Background


Below are various artifacts that have been produced related to flight accident presentation. Many are based on older technologies and techniques, but might be of interest in understanding the progression of approaches used to present flight accidents.

Analysis using Flight Simulators


Commercial off-the-shelf flight simulators like MS Flight Simulator and X-Plane potentially have a lot of value in flight accident data analysis. The underlying flight models have become very accurate and realistic. However, these programs are fundamentally game engines and there are number of caveats when using them for realistic flight accident analysis and portrayal. X-Plane partially supports an SDK for reading from and writing to the flight model. MS Flight Simulator did not have a supported API for interacting with the flight models, but it was possible to some extent using the low level FSUIPC library.

3D Animation Collage

Scene Visualization using Flight Simulators


MS Flight Simulator and X-Plane also have complete worlds, including accurate airports and navaids. However, these simulators are designed with expectation that most of the time will be spent in the air. By nature, most flight accidents involve events that happen nearer to the ground where these simulators aren't as accurate or detailed.

The short below video starts with a real photograph showing runway 36 at Weaverville Airport (O54). It then morphs to show the same view from within MS Flight Simulator 2004.

The next two videos attempt to recreate an accident sequence at the same airport. The aircraft took off in the wrong direction and was overloaded for the conditions. Trees at the end of the runway were a factor in the accident, and had to be inserted in to the simulator environment.

VRML Scenes


This 3D elevation view is Virtual Reality Modeling Language (VRML) scene that can navigated interactively when loaded into a VRML player program. The scene contains accurate elevation data for the El Yunque USGS quadrilateral and uses the corresponding DRG map image as a texture overlay. The aircraft crashed just west of the road seen near the last visible RADAR return.

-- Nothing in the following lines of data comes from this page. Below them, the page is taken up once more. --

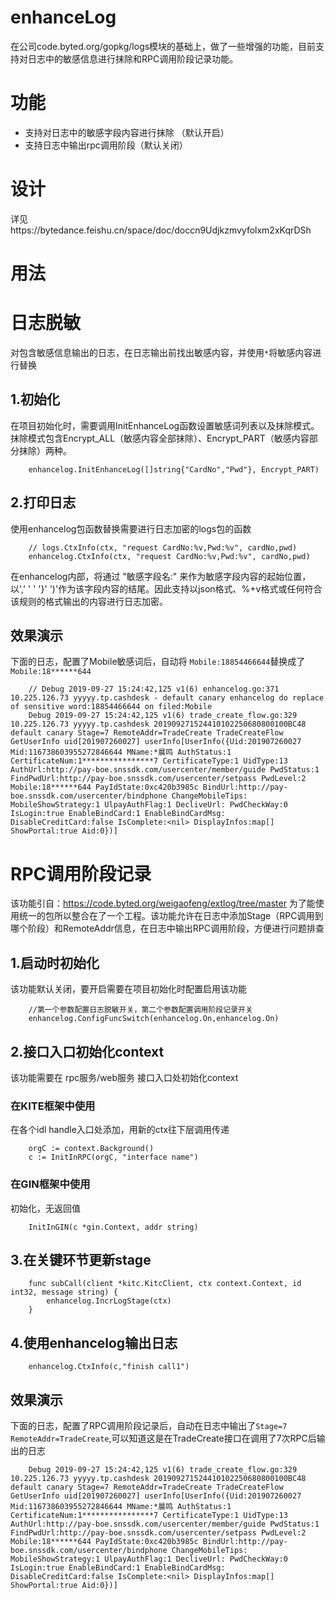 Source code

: # enhanceLog
在公司code.byted.org/gopkg/logs模块的基础上，做了一些增强的功能，目前支持对日志中的敏感信息进行抹除和RPC调用阶段记录功能。

# 功能
- 支持对日志中的敏感字段内容进行抹除 （默认开启）
- 支持日志中输出rpc调用阶段（默认关闭）

# 设计
详见https://bytedance.feishu.cn/space/doc/doccn9Udjkzmvyfolxm2xKqrDSh

# 用法
# 日志脱敏
对包含敏感信息输出的日志，在日志输出前找出敏感内容，并使用`*`将敏感内容进行替换
## 1.初始化
在项目初始化时，需要调用InitEnhanceLog函数设置敏感词列表以及抹除模式。抹除模式包含Encrypt_ALL（敏感内容全部抹除）、Encrypt_PART（敏感内容部分抹除）两种。
```
    enhancelog.InitEnhanceLog([]string{"CardNo","Pwd"}, Encrypt_PART)
```
## 2.打印日志
使用enhancelog包函数替换需要进行日志加密的logs包的函数
```
    // logs.CtxInfo(ctx, "request CardNo:%v,Pwd:%v", cardNo,pwd)
    enhancelog.CtxInfo(ctx, "request CardNo:%v,Pwd:%v", cardNo,pwd)
```
在enhancelog内部，将通过 "敏感字段名:" 来作为敏感字段内容的起始位置，以',' ' ' '}' ')'作为该字段内容的结尾。因此支持以json格式、%+v格式或任何符合该规则的格式输出的内容进行日志加密。

## 效果演示
下面的日志，配置了Mobile敏感词后，自动将 `Mobile:18854466644`替换成了`Mobile:18******644`
```
    // Debug 2019-09-27 15:24:42,125 v1(6) enhancelog.go:371 10.225.126.73 yyyyy.tp.cashdesk - default canary enhancelog do replace of sensitive word:18854466644 on filed:Mobile
    Debug 2019-09-27 15:24:42,125 v1(6) trade_create_flow.go:329 10.225.126.73 yyyyy.tp.cashdesk 201909271524410102250680800100BC48 default canary Stage=7 RemoteAddr=TradeCreate TradeCreateFlow GetUserInfo uid[201907260027] userInfo[UserInfo({Uid:201907260027 Mid:116738603955272846644 MName:*晨鸣 AuthStatus:1 CertificateNum:1****************7 CertificateType:1 UidType:13 AuthUrl:http://pay-boe.snssdk.com/usercenter/member/guide PwdStatus:1 FindPwdUrl:http://pay-boe.snssdk.com/usercenter/setpass PwdLevel:2 Mobile:18******644 PayIdState:0xc420b3985c BindUrl:http://pay-boe.snssdk.com/usercenter/bindphone ChangeMobileTips: MobileShowStrategy:1 UlpayAuthFlag:1 DecliveUrl: PwdCheckWay:0 IsLogin:true EnableBindCard:1 EnableBindCardMsg: DisableCreditCard:false IsComplete:<nil> DisplayInfos:map[] ShowPortal:true Aid:0})]
```

# RPC调用阶段记录
该功能引自：https://code.byted.org/weigaofeng/extlog/tree/master
为了能使用统一的包所以整合在了一个工程。该功能允许在日志中添加Stage（RPC调用到哪个阶段）和RemoteAddr信息，在日志中输出RPC调用阶段，方便进行问题排查
## 1.启动时初始化
该功能默认关闭，要开启需要在项目初始化时配置启用该功能
```
    //第一个参数配置日志脱敏开关，第二个参数配置调用阶段记录开关
    enhancelog.ConfigFuncSwitch(enhancelog.On,enhancelog.On) 
```
## 2.接口入口初始化context
该功能需要在 rpc服务/web服务 接口入口处初始化context
### 在KITE框架中使用
在各个idl handle入口处添加，用新的ctx往下层调用传递
```
    orgC := context.Background()
    c := InitInRPC(orgC, "interface name")
```
### 在GIN框架中使用
初始化，无返回值
```
    InitInGIN(c *gin.Context, addr string) 
```
## 3.在关键环节更新stage
```
    func subCall(client *kitc.KitcClient, ctx context.Context, id int32, message string) {
        enhancelog.IncrLogStage(ctx)
    }
```
## 4.使用enhancelog输出日志
```
    enhancelog.CtxInfo(c,"finish call1")
```
## 效果演示
下面的日志，配置了RPC调用阶段记录后，自动在日志中输出了`Stage=7 RemoteAddr=TradeCreate`,可以知道这是在TradeCreate接口在调用了7次RPC后输出的日志
```
    Debug 2019-09-27 15:24:42,125 v1(6) trade_create_flow.go:329 10.225.126.73 yyyyy.tp.cashdesk 201909271524410102250680800100BC48 default canary Stage=7 RemoteAddr=TradeCreate TradeCreateFlow GetUserInfo uid[201907260027] userInfo[UserInfo({Uid:201907260027 Mid:116738603955272846644 MName:*晨鸣 AuthStatus:1 CertificateNum:1****************7 CertificateType:1 UidType:13 AuthUrl:http://pay-boe.snssdk.com/usercenter/member/guide PwdStatus:1 FindPwdUrl:http://pay-boe.snssdk.com/usercenter/setpass PwdLevel:2 Mobile:18******644 PayIdState:0xc420b3985c BindUrl:http://pay-boe.snssdk.com/usercenter/bindphone ChangeMobileTips: MobileShowStrategy:1 UlpayAuthFlag:1 DecliveUrl: PwdCheckWay:0 IsLogin:true EnableBindCard:1 EnableBindCardMsg: DisableCreditCard:false IsComplete:<nil> DisplayInfos:map[] ShowPortal:true Aid:0})]
```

Download VRML Files (~1MB, .ZIP Archive)

The VRML scene .zip archive contains two files; the ".wrl" scene file, and the texture image. Both files must be in the same directory when the scene is loaded. To view the VRML scene, a VRML 2.0 player program is needed. A list of VRML player programs is available here: http://www.web3d.org/x3d/vrml/tools/viewers_and_browsers/.

Radar Data Analysis


Radar data must be filtered and smoothed before it can be used for realistic accident analysis.